Família de doente acionará Justiça

Ação objetiva apurar se houve negligência no atendimento no Hospital do Trauma Familiares do aposentado Severino Pereira Martins, 68, falecido no último domingo, no Hospital de Emergência e Trauma, em João Pessoa, durante pane no fornecimento de energia da unidade, afirmaram que vão acionar a Justiça para que seja apurado se houve negligência no atendimento.

Ação objetiva apurar se houve negligência no atendimento no Hospital do Trauma

Familiares do aposentado Severino Pereira Martins, 68, falecido no último domingo, no Hospital de Emergência e Trauma, em João Pessoa, durante pane no fornecimento de energia da unidade, afirmaram que vão acionar a Justiça para que seja apurado se houve negligência no atendimento.

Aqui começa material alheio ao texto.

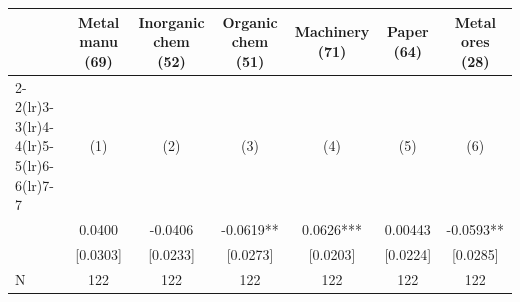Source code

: {
\def\sym#1{\ifmmode^{#1}\else\(^{#1}\)\fi}
\begin{tabular}{l*{6}{c}}
\toprule
            &\multicolumn{1}{c}{Metal manu (69)}&\multicolumn{1}{c}{Inorganic chem (52)}&\multicolumn{1}{c}{Organic chem (51)}&\multicolumn{1}{c}{Machinery (71)}&\multicolumn{1}{c}{Paper (64)}&\multicolumn{1}{c}{Metal ores (28)}\\\cmidrule(lr){2-2}\cmidrule(lr){3-3}\cmidrule(lr){4-4}\cmidrule(lr){5-5}\cmidrule(lr){6-6}\cmidrule(lr){7-7}
            &\multicolumn{1}{c}{(1)}   &\multicolumn{1}{c}{(2)}   &\multicolumn{1}{c}{(3)}   &\multicolumn{1}{c}{(4)}   &\multicolumn{1}{c}{(5)}   &\multicolumn{1}{c}{(6)}   \\
\midrule
{}          &      0.0400   &     -0.0406   &     -0.0619** &      0.0626***&     0.00443   &     -0.0593** \\
            &    [0.0303]   &    [0.0233]   &    [0.0273]   &    [0.0203]   &    [0.0224]   &    [0.0285]   \\
\midrule
N           &         122   &         122   &         122   &         122   &         122   &         122   \\
\bottomrule
\end{tabular}
}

A direção do hospital afirma que Severino Pereira respirava sem aparelhos e que a interrupção na energia não prejudicou pacientes internados, mas familiares querem que o caso seja melhor investigado.

Segundo Marcos Aurélio da Silva, filho de Severino Pereira, a família não foi informada sobre o estado do aposentado e pode ter havido negligência. “Pode ter sido negligência, ninguém sabe o que aconteceu realmente porque não pudemos entrar.

Apenas me disseram que ele estava fazendo uma bateria de exames e que só poderíamos vê-lo às 15h00, na hora da visita. Foi quando começou a falta de energia e a assistente social chegou dizendo que ele tinha morrido”.

A falta de energia aconteceu na tarde de domingo, quando o Hospital de Trauma ficou sem energia, durante aproximadamente uma hora (das 14h30 às 15h30).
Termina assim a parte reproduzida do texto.